Your instructions ::
What you return should be each line of the data containing the string "Finance".

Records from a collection

+-------+

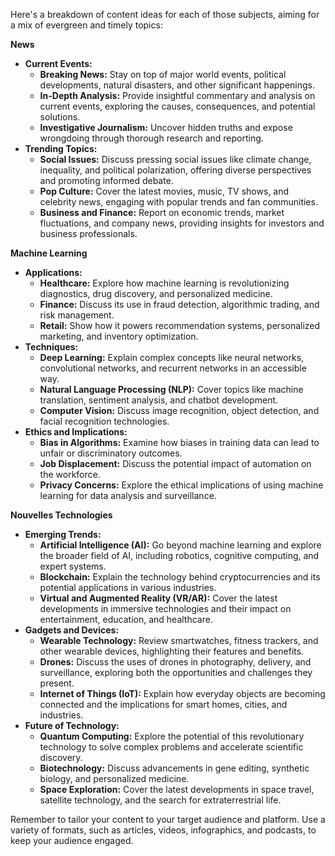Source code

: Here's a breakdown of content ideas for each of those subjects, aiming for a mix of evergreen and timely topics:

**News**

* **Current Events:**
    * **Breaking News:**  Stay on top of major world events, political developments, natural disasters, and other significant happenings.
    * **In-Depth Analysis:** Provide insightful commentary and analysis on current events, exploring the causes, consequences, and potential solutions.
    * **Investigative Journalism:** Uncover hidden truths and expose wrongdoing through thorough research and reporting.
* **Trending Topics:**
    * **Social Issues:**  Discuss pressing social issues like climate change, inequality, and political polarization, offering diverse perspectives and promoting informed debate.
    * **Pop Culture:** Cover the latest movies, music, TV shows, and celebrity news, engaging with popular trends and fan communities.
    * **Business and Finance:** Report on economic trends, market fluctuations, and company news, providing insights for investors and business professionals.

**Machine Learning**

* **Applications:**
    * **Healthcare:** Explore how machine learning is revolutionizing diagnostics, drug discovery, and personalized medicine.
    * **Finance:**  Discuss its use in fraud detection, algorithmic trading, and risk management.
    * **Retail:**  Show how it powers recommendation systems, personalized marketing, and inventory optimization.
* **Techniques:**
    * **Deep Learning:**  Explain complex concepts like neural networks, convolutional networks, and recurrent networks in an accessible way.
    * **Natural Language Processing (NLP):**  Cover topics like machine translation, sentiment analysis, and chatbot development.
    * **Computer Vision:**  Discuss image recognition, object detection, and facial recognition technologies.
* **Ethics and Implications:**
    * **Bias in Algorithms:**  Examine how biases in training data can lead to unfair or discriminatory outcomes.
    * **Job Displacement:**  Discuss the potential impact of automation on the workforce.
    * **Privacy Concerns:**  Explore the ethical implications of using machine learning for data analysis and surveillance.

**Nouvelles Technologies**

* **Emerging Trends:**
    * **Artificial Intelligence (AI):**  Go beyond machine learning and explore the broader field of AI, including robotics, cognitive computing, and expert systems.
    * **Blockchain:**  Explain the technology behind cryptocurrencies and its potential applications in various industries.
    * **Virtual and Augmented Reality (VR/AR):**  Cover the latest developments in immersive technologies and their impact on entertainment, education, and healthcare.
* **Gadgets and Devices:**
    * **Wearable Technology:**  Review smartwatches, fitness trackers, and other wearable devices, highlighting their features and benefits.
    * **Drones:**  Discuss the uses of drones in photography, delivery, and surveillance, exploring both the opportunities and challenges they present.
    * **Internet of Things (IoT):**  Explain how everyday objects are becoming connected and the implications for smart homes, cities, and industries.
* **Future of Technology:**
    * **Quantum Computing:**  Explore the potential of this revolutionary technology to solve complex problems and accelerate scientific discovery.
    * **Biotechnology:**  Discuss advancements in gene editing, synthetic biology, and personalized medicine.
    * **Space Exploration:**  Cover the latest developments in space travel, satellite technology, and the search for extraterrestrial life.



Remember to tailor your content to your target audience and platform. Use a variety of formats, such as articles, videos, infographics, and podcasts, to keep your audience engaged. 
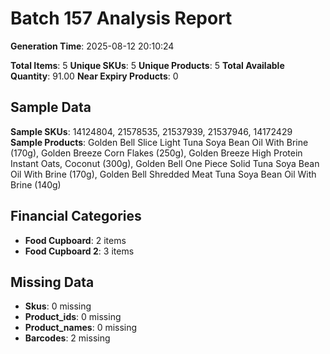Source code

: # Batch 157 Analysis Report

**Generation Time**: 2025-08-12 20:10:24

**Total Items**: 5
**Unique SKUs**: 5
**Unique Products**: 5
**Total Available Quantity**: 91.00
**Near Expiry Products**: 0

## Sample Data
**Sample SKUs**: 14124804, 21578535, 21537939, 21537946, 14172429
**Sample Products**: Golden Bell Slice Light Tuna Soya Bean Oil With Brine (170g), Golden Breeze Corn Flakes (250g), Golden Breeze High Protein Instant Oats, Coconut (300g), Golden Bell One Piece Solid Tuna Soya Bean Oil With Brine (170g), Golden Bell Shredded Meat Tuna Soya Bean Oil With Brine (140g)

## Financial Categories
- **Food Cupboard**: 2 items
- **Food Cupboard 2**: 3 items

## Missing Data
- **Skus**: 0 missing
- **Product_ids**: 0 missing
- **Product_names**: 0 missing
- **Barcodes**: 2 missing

+-------+

Solved problem ::
    * **Business and Finance:** Report on economic trends, market fluctuations, and company news, providing insights for investors and business professionals.
    * **Finance:**  Discuss its use in fraud detection, algorithmic trading, and risk management.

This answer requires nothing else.